=== TASK DATA ===

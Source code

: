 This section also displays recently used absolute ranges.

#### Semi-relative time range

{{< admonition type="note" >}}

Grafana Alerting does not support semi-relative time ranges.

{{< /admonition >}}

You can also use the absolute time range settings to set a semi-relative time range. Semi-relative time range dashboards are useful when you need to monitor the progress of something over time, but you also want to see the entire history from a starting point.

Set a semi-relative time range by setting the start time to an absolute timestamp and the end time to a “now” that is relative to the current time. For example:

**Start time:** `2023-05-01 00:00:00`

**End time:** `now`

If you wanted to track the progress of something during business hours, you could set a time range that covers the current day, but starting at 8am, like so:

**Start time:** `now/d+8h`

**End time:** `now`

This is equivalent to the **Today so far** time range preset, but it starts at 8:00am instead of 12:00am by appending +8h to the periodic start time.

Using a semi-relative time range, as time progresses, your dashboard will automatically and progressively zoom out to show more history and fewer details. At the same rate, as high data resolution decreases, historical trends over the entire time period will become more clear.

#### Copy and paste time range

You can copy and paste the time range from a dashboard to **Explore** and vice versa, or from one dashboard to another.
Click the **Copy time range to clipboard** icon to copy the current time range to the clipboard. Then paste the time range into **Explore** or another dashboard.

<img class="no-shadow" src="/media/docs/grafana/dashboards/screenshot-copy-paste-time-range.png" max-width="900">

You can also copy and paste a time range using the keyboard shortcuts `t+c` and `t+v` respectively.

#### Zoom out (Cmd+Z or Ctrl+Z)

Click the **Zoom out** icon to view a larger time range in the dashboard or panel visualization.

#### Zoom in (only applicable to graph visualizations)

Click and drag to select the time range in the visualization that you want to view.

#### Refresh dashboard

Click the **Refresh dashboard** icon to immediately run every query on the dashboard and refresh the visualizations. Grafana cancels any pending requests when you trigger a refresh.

===

__PROBLEM STATEMENT__
Please print out every record exactly as it is written.

__THE ANSWER__
Source code

: This section also displays recently used absolute ranges.

#### Semi-relative time range

{{< admonition type="note" >}}

Grafana Alerting does not support semi-relative time ranges.

{{< /admonition >}}

You can also use the absolute time range settings to set a semi-relative time range. Semi-relative time range dashboards are useful when you need to monitor the progress of something over time, but you also want to see the entire history from a starting point.

Set a semi-relative time range by setting the start time to an absolute timestamp and the end time to a “now” that is relative to the current time. For example:

**Start time:** `2023-05-01 00:00:00`

**End time:** `now`

If you wanted to track the progress of something during business hours, you could set a time range that covers the current day, but starting at 8am, like so:

**Start time:** `now/d+8h`

**End time:** `now`

This is equivalent to the **Today so far** time range preset, but it starts at 8:00am instead of 12:00am by appending +8h to the periodic start time.

Using a semi-relative time range, as time progresses, your dashboard will automatically and progressively zoom out to show more history and fewer details. At the same rate, as high data resolution decreases, historical trends over the entire time period will become more clear.

#### Copy and paste time range

You can copy and paste the time range from a dashboard to **Explore** and vice versa, or from one dashboard to another.
Click the **Copy time range to clipboard** icon to copy the current time range to the clipboard. Then paste the time range into **Explore** or another dashboard.

<img class="no-shadow" src="/media/docs/grafana/dashboards/screenshot-copy-paste-time-range.png" max-width="900">

You can also copy and paste a time range using the keyboard shortcuts `t+c` and `t+v` respectively.

#### Zoom out (Cmd+Z or Ctrl+Z)

Click the **Zoom out** icon to view a larger time range in the dashboard or panel visualization.

#### Zoom in (only applicable to graph visualizations)

Click and drag to select the time range in the visualization that you want to view.

#### Refresh dashboard

Click the **Refresh dashboard** icon to immediately run every query on the dashboard and refresh the visualizations. Grafana cancels any pending requests when you trigger a refresh.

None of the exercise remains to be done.